-- GOAL OF THE EXERCISE --
From the data below, return the exact lines starting at the line containing "- [x] 과거 날짜로 예약 불가능하다." and ending at the line containing "## 2. 예약 수정", both included, and nothing else.

++++

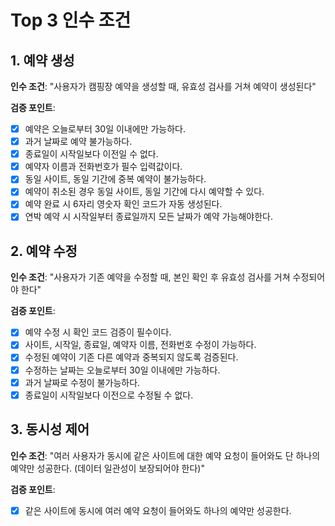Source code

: # Top 3 인수 조건

## 1. 예약 생성
**인수 조건**: "사용자가 캠핑장 예약을 생성할 때, 유효성 검사를 거쳐 예약이 생성된다"

**검증 포인트**:
- [x] 예약은 오늘로부터 30일 이내에만 가능하다.
- [x] 과거 날짜로 예약 불가능하다.
- [x] 종료일이 시작일보다 이전일 수 없다.
- [x] 예약자 이름과 전화번호가 필수 입력값이다.
- [x] 동일 사이트, 동일 기간에 중복 예약이 불가능하다.
- [x] 예약이 취소된 경우 동일 사이트, 동일 기간에 다시 예약할 수 있다.
- [x] 예약 완료 시 6자리 영숫자 확인 코드가 자동 생성된다.
- [x] 연박 예약 시 시작일부터 종료일까지 모든 날짜가 예약 가능해야한다.

## 2. 예약 수정
**인수 조건**: "사용자가 기존 예약을 수정할 때, 본인 확인 후 유효성 검사를 거쳐 수정되어야 한다"

**검증 포인트**:
- [x] 예약 수정 시 확인 코드 검증이 필수이다.
- [x] 사이트, 시작일, 종료일, 예약자 이름, 전화번호 수정이 가능하다.
- [x] 수정된 예약이 기존 다른 예약과 중복되지 않도록 검증된다.
- [x] 수정하는 날짜는 오늘로부터 30일 이내에만 가능하다.
- [x] 과거 날짜로 수정이 불가능하다.
- [x] 종료일이 시작일보다 이전으로 수정될 수 없다.

## 3. 동시성 제어
**인수 조건**: "여러 사용자가 동시에 같은 사이트에 대한 예약 요청이 들어와도 단 하나의 예약만 성공한다. (데이터 일관성이 보장되어야 한다)"

**검증 포인트**:
- [x] 같은 사이트에 동시에 여러 예약 요청이 들어와도 하나의 예약만 성공한다.
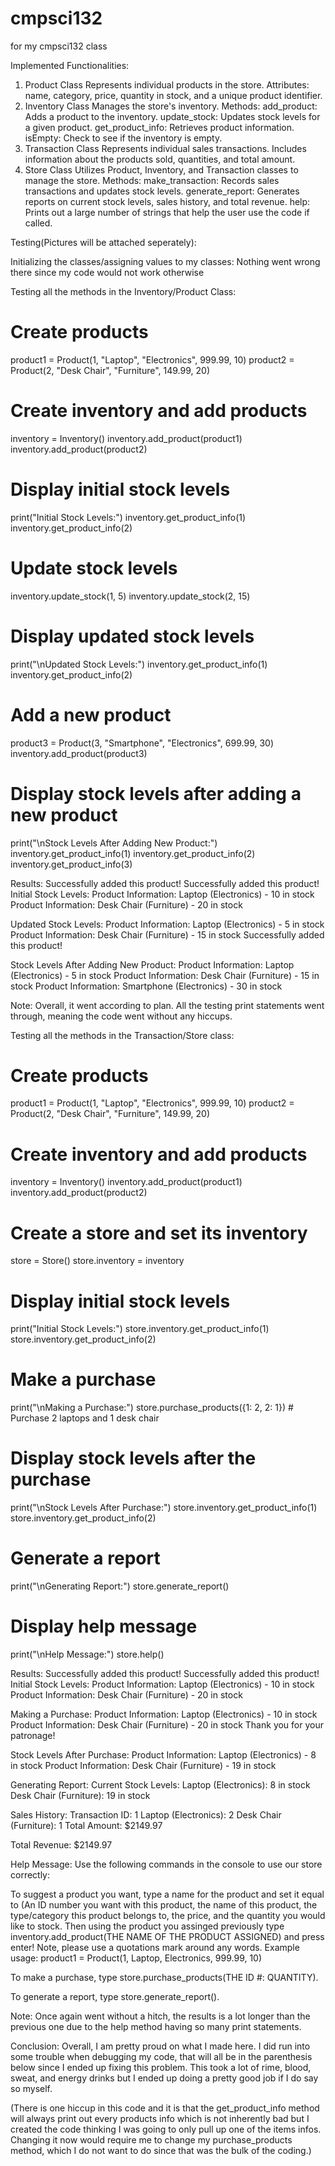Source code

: # cmpsci132
for my cmpsci132 class

Implemented Functionalities:
1. Product Class
Represents individual products in the store.
Attributes: name, category, price, quantity in stock, and a unique product identifier.
2. Inventory Class
Manages the store's inventory.
Methods:
add_product: Adds a product to the inventory.
update_stock: Updates stock levels for a given product.
get_product_info: Retrieves product information.
isEmpty: Check to see if the inventory is empty.
4. Transaction Class
Represents individual sales transactions.
Includes information about the products sold, quantities, and total amount.
5. Store Class
Utilizes Product, Inventory, and Transaction classes to manage the store.
Methods:
make_transaction: Records sales transactions and updates stock levels.
generate_report: Generates reports on current stock levels, sales history, and total revenue.
help: Prints out a large number of strings that help the user use the code if called.

Testing(Pictures will be attached seperately):

Initializing the classes/assigning values to my classes: Nothing went wrong there since my code would not work otherwise

Testing all the methods in the Inventory/Product Class:

# Create products
product1 = Product(1, "Laptop", "Electronics", 999.99, 10)
product2 = Product(2, "Desk Chair", "Furniture", 149.99, 20)

# Create inventory and add products
inventory = Inventory()
inventory.add_product(product1)
inventory.add_product(product2)

# Display initial stock levels
print("Initial Stock Levels:")
inventory.get_product_info(1)
inventory.get_product_info(2)

# Update stock levels
inventory.update_stock(1, 5)
inventory.update_stock(2, 15)

# Display updated stock levels
print("\nUpdated Stock Levels:")
inventory.get_product_info(1)
inventory.get_product_info(2)

# Add a new product
product3 = Product(3, "Smartphone", "Electronics", 699.99, 30)
inventory.add_product(product3)

# Display stock levels after adding a new product
print("\nStock Levels After Adding New Product:")
inventory.get_product_info(1)
inventory.get_product_info(2)
inventory.get_product_info(3)

Results:
Successfully added this product!
Successfully added this product!
Initial Stock Levels:
Product Information: Laptop (Electronics) - 10 in stock
Product Information: Desk Chair (Furniture) - 20 in stock

Updated Stock Levels:
Product Information: Laptop (Electronics) - 5 in stock
Product Information: Desk Chair (Furniture) - 15 in stock
Successfully added this product!

Stock Levels After Adding New Product:
Product Information: Laptop (Electronics) - 5 in stock
Product Information: Desk Chair (Furniture) - 15 in stock
Product Information: Smartphone (Electronics) - 30 in stock

Note: 
Overall, it went according to plan. All the testing print statements went through, meaning the code went without any hiccups.

Testing all the methods in the Transaction/Store class:
    
# Create products
product1 = Product(1, "Laptop", "Electronics", 999.99, 10)
product2 = Product(2, "Desk Chair", "Furniture", 149.99, 20)

# Create inventory and add products
inventory = Inventory()
inventory.add_product(product1)
inventory.add_product(product2)

# Create a store and set its inventory
store = Store()
store.inventory = inventory

# Display initial stock levels
print("Initial Stock Levels:")
store.inventory.get_product_info(1)
store.inventory.get_product_info(2)

# Make a purchase
print("\nMaking a Purchase:")
store.purchase_products({1: 2, 2: 1})  # Purchase 2 laptops and 1 desk chair

# Display stock levels after the purchase
print("\nStock Levels After Purchase:")
store.inventory.get_product_info(1)
store.inventory.get_product_info(2)

# Generate a report
print("\nGenerating Report:")
store.generate_report()

# Display help message
print("\nHelp Message:")
store.help()

Results:
Successfully added this product!
Successfully added this product!
Initial Stock Levels:
Product Information: Laptop (Electronics) - 10 in stock
Product Information: Desk Chair (Furniture) - 20 in stock

Making a Purchase:
Product Information: Laptop (Electronics) - 10 in stock
Product Information: Desk Chair (Furniture) - 20 in stock
Thank you for your patronage!

Stock Levels After Purchase:
Product Information: Laptop (Electronics) - 8 in stock
Product Information: Desk Chair (Furniture) - 19 in stock

Generating Report:
Current Stock Levels:
Laptop (Electronics): 8 in stock
Desk Chair (Furniture): 19 in stock

Sales History:
Transaction ID: 1
  Laptop (Electronics): 2
  Desk Chair (Furniture): 1
  Total Amount: $2149.97

Total Revenue: $2149.97

Help Message:
Use the following commands in the console to use our store correctly:

To suggest a product you want, type a name for the product and set it equal
to (An ID number you want with this product, the name of this product, the
type/category this product belongs to, the price, and the quantity you would like to stock.
Then using the product you assinged previously type inventory.add_product(THE NAME OF THE PRODUCT ASSIGNED) and press enter!
Note, please use a quotations mark around any words.
Example usage: product1 = Product(1, Laptop, Electronics, 999.99, 10)

To make a purchase, type store.purchase_products(THE ID #: QUANTITY).

To generate a report, type store.generate_report().

Note: Once again went without a hitch, the results is a lot longer than the previous one due to the help method having so many print statements.

Conclusion:
Overall, I am pretty proud on what I made here. I did run into some trouble when debugging my code, that will all be in the parenthesis below since I ended up fixing this problem. This took a lot of rime, blood, sweat, and energy drinks but I ended up doing a pretty good job if I do say so myself.

(There is one hiccup in this code and it is that the get_product_info method will always print out every products info which is not inherently bad but I created the code thinking I was going to only pull up one of the items infos. Changing it now would require me to change my purchase_products method, which I do not want to do since that was the bulk of the coding.)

++++

-- WORKED SOLUTION --
- [x] 과거 날짜로 예약 불가능하다.
- [x] 종료일이 시작일보다 이전일 수 없다.
- [x] 예약자 이름과 전화번호가 필수 입력값이다.
- [x] 동일 사이트, 동일 기간에 중복 예약이 불가능하다.
- [x] 예약이 취소된 경우 동일 사이트, 동일 기간에 다시 예약할 수 있다.
- [x] 예약 완료 시 6자리 영숫자 확인 코드가 자동 생성된다.
- [x] 연박 예약 시 시작일부터 종료일까지 모든 날짜가 예약 가능해야한다.

## 2. 예약 수정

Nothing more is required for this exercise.